[Dataset records]
_ _ _

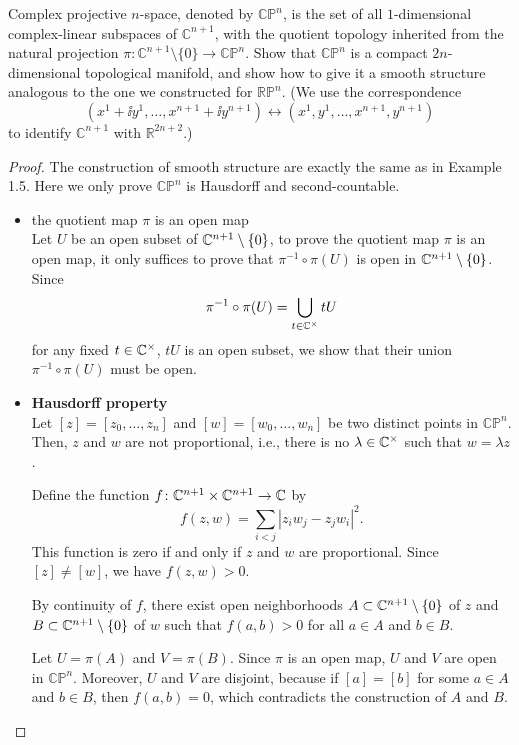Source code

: \begin{problem}
  Complex projective $n$-space, denoted by $\mathbb{CP}^n$, is the set of all $1$-dimensional 
  complex-linear subspaces of $\mathbb{C}^{n+1}$, with the quotient topology inherited 
  from the natural projection $\pi \colon \mathbb{C}^{n+1} \setminus \{0\} \to \mathbb{CP}^n$. 
  Show that $\mathbb{CP}^n$ is a compact $2n$-dimensional topological manifold, and show how to give it a 
  smooth structure analogous to the one we constructed for $\mathbb{RP}^n$. (We use the 
  correspondence
  $$ (x^1 + \ii y^1, \dots, x^{n+1} + \ii y^{n+1}) \leftrightarrow (x^1, y^1, \dots, x^{n+1}, y^{n+1}) $$
  to identify $\mathbb{C}^{n+1}$ with $\mathbb{R}^{2n+2}$.)
  \begin{proof}
    The construction of smooth structure are exactly the same as in Example 1.5. Here we only prove $\mathbb{CP}^n$ is Hausdorff and second-countable.
    \begin{itemize}
      \item the quotient map $\pi$ is an open map\\
      Let $U$ be an open subset of $\mathbb{C}^{n+1} \setminus \{0\}$, to prove the quotient map $\pi$ is an open map, it only suffices to prove that $\pi^{-1} \circ \pi (U)$ is open in $\mathbb{C}^{n+1} \setminus \{0\}$. Since
      \[
      \pi^{-1} \circ \pi (U) = \bigcup_{t \in \mathbb{C}^{\times}}tU
      \]
      for any fixed $t \in \mathbb{C}^{\times}$, $tU$ is an open subset, we show that their union $\pi^{-1} \circ \pi (U)$ must be open.
      \item \textbf{Hausdorff property}\\
      Let $[z] = [z_0 , \dots , z_n]$ and $[w] = [w_0 , \dots , w_n]$ be two distinct points in $\mathbb{CP}^n$. Then, $z$ and $w$ are not proportional, i.e., there is no $\lambda \in \mathbb{C}^{\times}$ such that $w = \lambda z$. 

      Define the function $f \colon \mathbb{C}^{n+1} \times \mathbb{C}^{n+1} \to \mathbb{C}$ by
      $$
      f(z, w) = \sum_{i < j} |z_i w_j - z_j w_i|^2.
      $$
      This function is zero if and only if $z$ and $w$ are proportional. Since $[z] \neq [w]$, we have $f(z, w) > 0$. 

      By continuity of $f$, there exist open neighborhoods $A \subset \mathbb{C}^{n+1} \setminus \{0\}$ of $z$ and $B \subset \mathbb{C}^{n+1} \setminus \{0\}$ of $w$ such that $f(a, b) > 0$ for all $a \in A$ and $b \in B$. 

      Let $U = \pi(A)$ and $V = \pi(B)$. Since $\pi$ is an open map, $U$ and $V$ are open in $\mathbb{CP}^n$. Moreover, $U$ and $V$ are disjoint, because if $[a] = [b]$ for some $a \in A$ and $b \in B$, then $f(a, b) = 0$, which contradicts the construction of $A$ and $B$. 


\end{itemize}
\end{proof}
\end{problem}
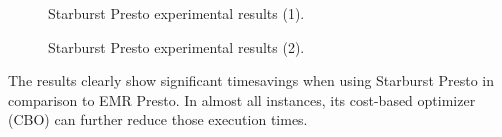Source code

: \begin{figure}
   \begin{center}
   \end{center}
   \caption{Starburst Presto experimental results (1).}
   \label{fig:validationExperimentsStarburstGraph1}
\end{figure}

\begin{figure}
   \begin{center}
   \end{center}
   \caption{Starburst Presto experimental results (2).}
   \label{fig:validationExperimentsStarburstGraph2}
\end{figure}

The results clearly show significant timesavings when using Starburst Presto in comparison to EMR Presto. In almost all instances, its cost-based optimizer (CBO) can further reduce those execution times.

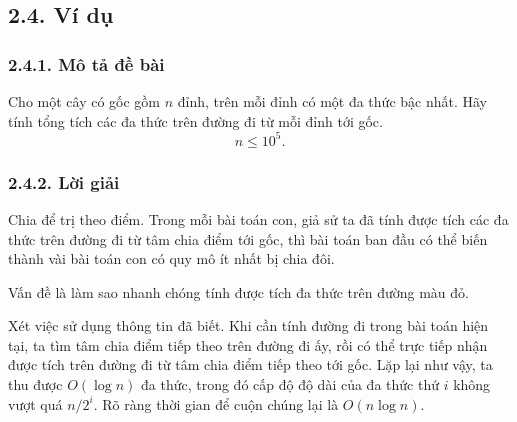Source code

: \documentclass[11pt]{article}
\begin{document}
\subsection*{2.4. Ví dụ}

\subsubsection*{2.4.1. Mô tả đề bài}

Cho một cây có gốc gồm \(n\) đỉnh, trên mỗi đỉnh có một đa thức bậc nhất. Hãy
tính tổng tích các đa thức trên đường đi từ mỗi đỉnh tới gốc.
\[
  n\le10^5.
\]

\subsubsection*{2.4.2. Lời giải}

Chia để trị theo điểm. Trong mỗi bài toán con, giả sử ta đã tính được tích các
đa thức trên đường đi từ tâm chia điểm tới gốc, thì bài toán ban đầu có thể
biến thành vài bài toán con có quy mô ít nhất bị chia đôi.

\begin{center}
\end{center}

Vấn đề là làm sao nhanh chóng tính được tích đa thức trên đường màu đỏ.

Xét việc sử dụng thông tin đã biết. Khi cần tính đường đi trong bài toán hiện
tại, ta tìm tâm chia điểm tiếp theo trên đường đi ấy, rồi có thể trực tiếp
nhận được tích trên đường đi từ tâm chia điểm tiếp theo tới gốc. Lặp lại như
vậy, ta thu được \(O(\log n)\) đa thức, trong đó cấp độ độ dài của đa thức thứ
\(i\) không vượt quá \(n/2^i\). Rõ ràng thời gian để cuộn chúng lại là
\(O(n\log n)\).
\end{document}
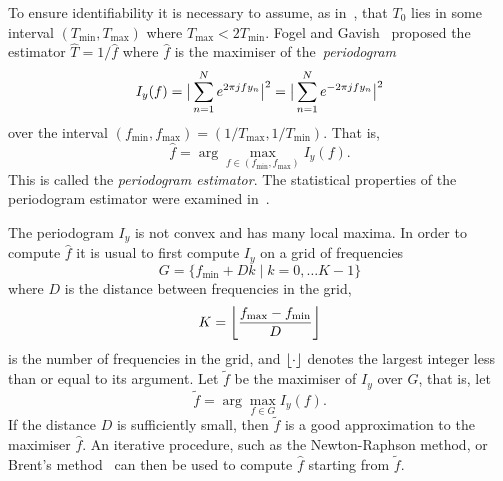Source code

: \documentclass[10pt,twocolumn,twoside]{IEEEtran}
\begin{document}
To ensure identifiability it is necessary to assume, as in~\cite{Sidiropoulos2005}, that $T_0$ lies in some interval $(T_{\text{min}}, T_{\text{max}})$ where $T_{\text{max}} < 2T_{\text{min}}$.%
Fogel and Gavish~\cite{Fogel1988,Fogel1989_bit_synch_zero_crossings} proposed the estimator $\hat{T} = 1/\hat{f}$ where $\hat{f}$ is the maximiser of the~\emph{periodogram}
\[
I_y(f) = \big\vert  \sum_{n=1}^N e^{ 2\pi j f y_n}  \big\vert^2 = \big\vert  \sum_{n=1}^N e^{ -2\pi j f y_n}  \big\vert^2 
\]
over the interval $(f_{\text{min}}, f_{\text{max}}) = (1/T_{\text{max}}, 1/T_{\text{min}})$.  That is,
\[
\hat{f} = \arg\max_{f \in (f_{\text{min}}, f_{\text{max}})} I_y(f).
\] 
This is called the \emph{periodogram estimator}.  %
The statistical properties of the periodogram estimator were examined in~\cite{Quinn20013asilomar_period_est}.

The periodogram $I_y$ is not convex and has many local maxima.  In order to compute $\hat{f}$ it is usual to first compute $I_y$ on a grid of frequencies
\[
G = \{ f_{\text{min}} + Dk \mid k = 0, \dots K-1 \}
\]
where $D$ is the distance between frequencies in the grid, 
\[
K =  {\left\lfloor \frac{f_{\text{max}} - f_{\text{min}}}{D} \right\rfloor}
\]
is the number of frequencies in the grid, and ${\left\lfloor \cdot \right\rfloor}$ denotes the largest integer less than or equal to its argument.  
Let $\widetilde{f}$ be the maximiser of $I_y$ over $G$, that is, let
\[
\widetilde{f} = \arg\max_{f \in G} I_y(f).
\]
If the distance $D$ is sufficiently small, then $\widetilde{f}$ is a good approximation to the maximiser $\hat{f}$.  An iterative procedure, such as the Newton-Raphson method, or Brent's method~\cite[Ch.~5]{Brent_opt_no_derivs_1973} 
can then be used to compute $\hat{f}$ starting from $\widetilde{f}$.

\newcommand{\ymax}{y_{\text{max}}}
\newcommand{\ymin}{y_{\text{min}}}
\end{document}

_ _ _

DESCRIPTION OF THE TASK -
Because only the text is wanted, copy each record above precisely and omit its pictures.

YOUR RESPONSE -
Source code

: \begin{problem}
  Complex projective $n$-space, denoted by $\mathbb{CP}^n$, is the set of all $1$-dimensional 
  complex-linear subspaces of $\mathbb{C}^{n+1}$, with the quotient topology inherited 
  from the natural projection $\pi \colon \mathbb{C}^{n+1} \setminus \{0\} \to \mathbb{CP}^n$. 
  Show that $\mathbb{CP}^n$ is a compact $2n$-dimensional topological manifold, and show how to give it a 
  smooth structure analogous to the one we constructed for $\mathbb{RP}^n$. (We use the 
  correspondence
  $$ (x^1 + \ii y^1, \dots, x^{n+1} + \ii y^{n+1}) \leftrightarrow (x^1, y^1, \dots, x^{n+1}, y^{n+1}) $$
  to identify $\mathbb{C}^{n+1}$ with $\mathbb{R}^{2n+2}$.)
  \begin{proof}
    The construction of smooth structure are exactly the same as in Example 1.5. Here we only prove $\mathbb{CP}^n$ is Hausdorff and second-countable.
    \begin{itemize}
      \item the quotient map $\pi$ is an open map\\
      Let $U$ be an open subset of $\mathbb{C}^{n+1} \setminus \{0\}$, to prove the quotient map $\pi$ is an open map, it only suffices to prove that $\pi^{-1} \circ \pi (U)$ is open in $\mathbb{C}^{n+1} \setminus \{0\}$. Since
      \[
      \pi^{-1} \circ \pi (U) = \bigcup_{t \in \mathbb{C}^{\times}}tU
      \]
      for any fixed $t \in \mathbb{C}^{\times}$, $tU$ is an open subset, we show that their union $\pi^{-1} \circ \pi (U)$ must be open.
      \item \textbf{Hausdorff property}\\
      Let $[z] = [z_0 , \dots , z_n]$ and $[w] = [w_0 , \dots , w_n]$ be two distinct points in $\mathbb{CP}^n$. Then, $z$ and $w$ are not proportional, i.e., there is no $\lambda \in \mathbb{C}^{\times}$ such that $w = \lambda z$. 

      Define the function $f \colon \mathbb{C}^{n+1} \times \mathbb{C}^{n+1} \to \mathbb{C}$ by
      $$
      f(z, w) = \sum_{i < j} |z_i w_j - z_j w_i|^2.
      $$
      This function is zero if and only if $z$ and $w$ are proportional. Since $[z] \neq [w]$, we have $f(z, w) > 0$. 

      By continuity of $f$, there exist open neighborhoods $A \subset \mathbb{C}^{n+1} \setminus \{0\}$ of $z$ and $B \subset \mathbb{C}^{n+1} \setminus \{0\}$ of $w$ such that $f(a, b) > 0$ for all $a \in A$ and $b \in B$. 

      Let $U = \pi(A)$ and $V = \pi(B)$. Since $\pi$ is an open map, $U$ and $V$ are open in $\mathbb{CP}^n$. Moreover, $U$ and $V$ are disjoint, because if $[a] = [b]$ for some $a \in A$ and $b \in B$, then $f(a, b) = 0$, which contradicts the construction of $A$ and $B$. 


\end{itemize}
\end{proof}
\end{problem}
Source code

: \begin{figure}
   \begin{center}
   \end{center}
   \caption{Starburst Presto experimental results (1).}
   \label{fig:validationExperimentsStarburstGraph1}
\end{figure}

\begin{figure}
   \begin{center}
   \end{center}
   \caption{Starburst Presto experimental results (2).}
   \label{fig:validationExperimentsStarburstGraph2}
\end{figure}

The results clearly show significant timesavings when using Starburst Presto in comparison to EMR Presto. In almost all instances, its cost-based optimizer (CBO) can further reduce those execution times.

Source code

: \documentclass[11pt]{article}
\begin{document}
\subsection*{2.4. Ví dụ}

\subsubsection*{2.4.1. Mô tả đề bài}

Cho một cây có gốc gồm \(n\) đỉnh, trên mỗi đỉnh có một đa thức bậc nhất. Hãy
tính tổng tích các đa thức trên đường đi từ mỗi đỉnh tới gốc.
\[
  n\le10^5.
\]

\subsubsection*{2.4.2. Lời giải}

Chia để trị theo điểm. Trong mỗi bài toán con, giả sử ta đã tính được tích các
đa thức trên đường đi từ tâm chia điểm tới gốc, thì bài toán ban đầu có thể
biến thành vài bài toán con có quy mô ít nhất bị chia đôi.

\begin{center}
\end{center}

Vấn đề là làm sao nhanh chóng tính được tích đa thức trên đường màu đỏ.

Xét việc sử dụng thông tin đã biết. Khi cần tính đường đi trong bài toán hiện
tại, ta tìm tâm chia điểm tiếp theo trên đường đi ấy, rồi có thể trực tiếp
nhận được tích trên đường đi từ tâm chia điểm tiếp theo tới gốc. Lặp lại như
vậy, ta thu được \(O(\log n)\) đa thức, trong đó cấp độ độ dài của đa thức thứ
\(i\) không vượt quá \(n/2^i\). Rõ ràng thời gian để cuộn chúng lại là
\(O(n\log n)\).
\end{document}
Source code

: \documentclass[10pt,twocolumn,twoside]{IEEEtran}
\begin{document}
To ensure identifiability it is necessary to assume, as in~\cite{Sidiropoulos2005}, that $T_0$ lies in some interval $(T_{\text{min}}, T_{\text{max}})$ where $T_{\text{max}} < 2T_{\text{min}}$.%
Fogel and Gavish~\cite{Fogel1988,Fogel1989_bit_synch_zero_crossings} proposed the estimator $\hat{T} = 1/\hat{f}$ where $\hat{f}$ is the maximiser of the~\emph{periodogram}
\[
I_y(f) = \big\vert  \sum_{n=1}^N e^{ 2\pi j f y_n}  \big\vert^2 = \big\vert  \sum_{n=1}^N e^{ -2\pi j f y_n}  \big\vert^2 
\]
over the interval $(f_{\text{min}}, f_{\text{max}}) = (1/T_{\text{max}}, 1/T_{\text{min}})$.  That is,
\[
\hat{f} = \arg\max_{f \in (f_{\text{min}}, f_{\text{max}})} I_y(f).
\] 
This is called the \emph{periodogram estimator}.  %
The statistical properties of the periodogram estimator were examined in~\cite{Quinn20013asilomar_period_est}.

The periodogram $I_y$ is not convex and has many local maxima.  In order to compute $\hat{f}$ it is usual to first compute $I_y$ on a grid of frequencies
\[
G = \{ f_{\text{min}} + Dk \mid k = 0, \dots K-1 \}
\]
where $D$ is the distance between frequencies in the grid, 
\[
K =  {\left\lfloor \frac{f_{\text{max}} - f_{\text{min}}}{D} \right\rfloor}
\]
is the number of frequencies in the grid, and ${\left\lfloor \cdot \right\rfloor}$ denotes the largest integer less than or equal to its argument.  
Let $\widetilde{f}$ be the maximiser of $I_y$ over $G$, that is, let
\[
\widetilde{f} = \arg\max_{f \in G} I_y(f).
\]
If the distance $D$ is sufficiently small, then $\widetilde{f}$ is a good approximation to the maximiser $\hat{f}$.  An iterative procedure, such as the Newton-Raphson method, or Brent's method~\cite[Ch.~5]{Brent_opt_no_derivs_1973} 
can then be used to compute $\hat{f}$ starting from $\widetilde{f}$.

\newcommand{\ymax}{y_{\text{max}}}
\newcommand{\ymin}{y_{\text{min}}}
\end{document}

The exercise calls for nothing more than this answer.